Abstract:
The identification and classification of seismic events hold significant importance in seismic monitoring and earthquake disaster mitigation. This research primarily focuses on 1935 seismic event data with low magnitude (ML≤3.0) in the North China region, encompassing three distinct types of events: natural earthquakes, artificial explosions, and mining collapses. Preliminary analysis involved the geographical distribution examination, annual trends, and magnitude distribution of these events. Preprocessing of raw seismic data included amplitude normalization, detrending, mean removal, and band-pass filtering (0.5—20 Hz). Additionally, short-time Fourier transform analysis was utilized to visualize waveform and spectrogram characteristics, facilitating the observation and analysis of both time and frequency domain features. Based on the analysis results, 62 features across 10 categories, including time, P/S amplitude ratio, frequency, zero-crossing rate, peak amplitude, peak ground acceleration, energy, signal characteristics, angle, and other ratios, were extracted as the foundation for classification.

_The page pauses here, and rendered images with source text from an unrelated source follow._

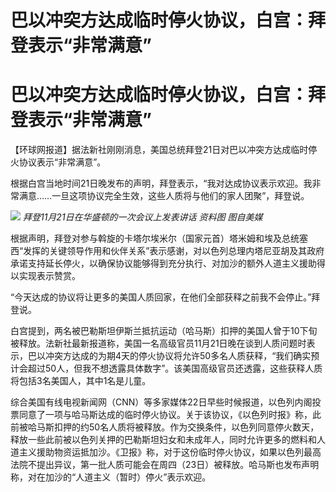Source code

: # 巴以冲突方达成临时停火协议，白宫：拜登表示“非常满意”

# 巴以冲突方达成临时停火协议，白宫：拜登表示“非常满意”

【环球网报道】据法新社刚刚消息，美国总统拜登21日对巴以冲突方达成临时停火协议表示“非常满意”。

根据白宫当地时间21日晚发布的声明，拜登表示，“我对达成协议表示欢迎。我非常满意……一旦这项协议完全生效，这些人质将与他们的家人团聚”，拜登说。

![](https://inews.gtimg.com/om_bt/O1k9lm9K-gC_naWFjMqjIuAFGA5RUDMskXOV6s7GtWz8gAA/1000)
_拜登11月21日在华盛顿的一次会议上发表讲话 资料图 图自美媒_

根据声明，拜登对参与斡旋的卡塔尔埃米尔（国家元首）塔米姆和埃及总统塞西“发挥的关键领导作用和伙伴关系”表示感谢，对以色列总理内塔尼亚胡及其政府承诺支持延长停火，以确保协议能够得到充分执行、对加沙的额外人道主义援助得以实现表示赞赏。

“今天达成的协议将让更多的美国人质回家，在他们全部获释之前我不会停止。”拜登说。

白宫提到，两名被巴勒斯坦伊斯兰抵抗运动（哈马斯）扣押的美国人曾于10下旬被释放。法新社最新报道称，美国一名高级官员11月21日晚在谈到人质问题时表示，巴以冲突方达成的为期4天的停火协议将允许50多名人质获释，“我们确实预计会超过50人，但我不想透露具体数字”。该美国高级官员还透露，这些获释人质将包括3名美国人，其中1名是儿童。

综合美国有线电视新闻网（CNN）等多家媒体22日早些时候报道，以色列内阁投票同意了一项与哈马斯达成的临时停火协议。关于该协议，《以色列时报》称，此前被哈马斯扣押的约50名人质将被释放。作为交换条件，以色列同意停火数天，释放一些此前被以色列关押的巴勒斯坦妇女和未成年人，同时允许更多的燃料和人道主义援助物资运抵加沙。《卫报》称，对于这份临时停火协议，如果以色列最高法院不提出异议，第一批人质可能会在周四（23日）被释放。哈马斯也发布声明称，对在加沙的“人道主义（暂时）停火”表示欢迎。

This research employed K-Nearest Neighbors (KNN), Adaptive Boosting (AdaBoost), and Light Gradient Boosting Machine (LGBM) algorithms to train models using the extracted 62 features for binary and ternary classification tasks of natural earthquakes, artificial explosions, and mining collapses. The basic principles of KNN, AdaBoost, and LGBM algorithms were initially introduced, followed by a description of the training process for the classification models. To ensure balanced sample distribution for each event type, data were selected based on uniform distribution of time and geographical location. Ultimately, 545 events for each event type, totaling 1635 seismic events, were chosen as the sample data for building the classification models. The dataset was divided into training and testing sets using a holdout method, with 75% of the data used for model construction and validation, and 25% for evaluating model performance. The training data covered the main geographical range of the North China region (109.3°—123.5°E, 34.1°—43.7°N), ensuring the models could capture the region’s diversity and complexity. The testing data covered a slightly different geographical range (110.8°—124.1°E, 34.9°—42.7°N).
The 62 features were used to train classification models by KNN, AdaBoost, and LGBM algorithms. Models were trained with number 0 representing natural earthquakes, number 1 representing artificial explosions, and number 2 representing mining collapses. Various classification models were evaluated using KNN, AdaBoost, and LGBM, with each model trained and tested 100 times for 0−1, 0−2, 1−2, and 0−1−2 classification tasks. AdaBoost and LGBM demonstrated superior performance compared to KNN across all classification tasks, especially in 0−1 and 0−1−2 classification task. LGBM consistently exhibited the best overall performance, maintaining an accuracy of over 95% and showing high stability. In different classification tasks, 0−2 classification yielded the most outstanding results, followed by 1−2 classification.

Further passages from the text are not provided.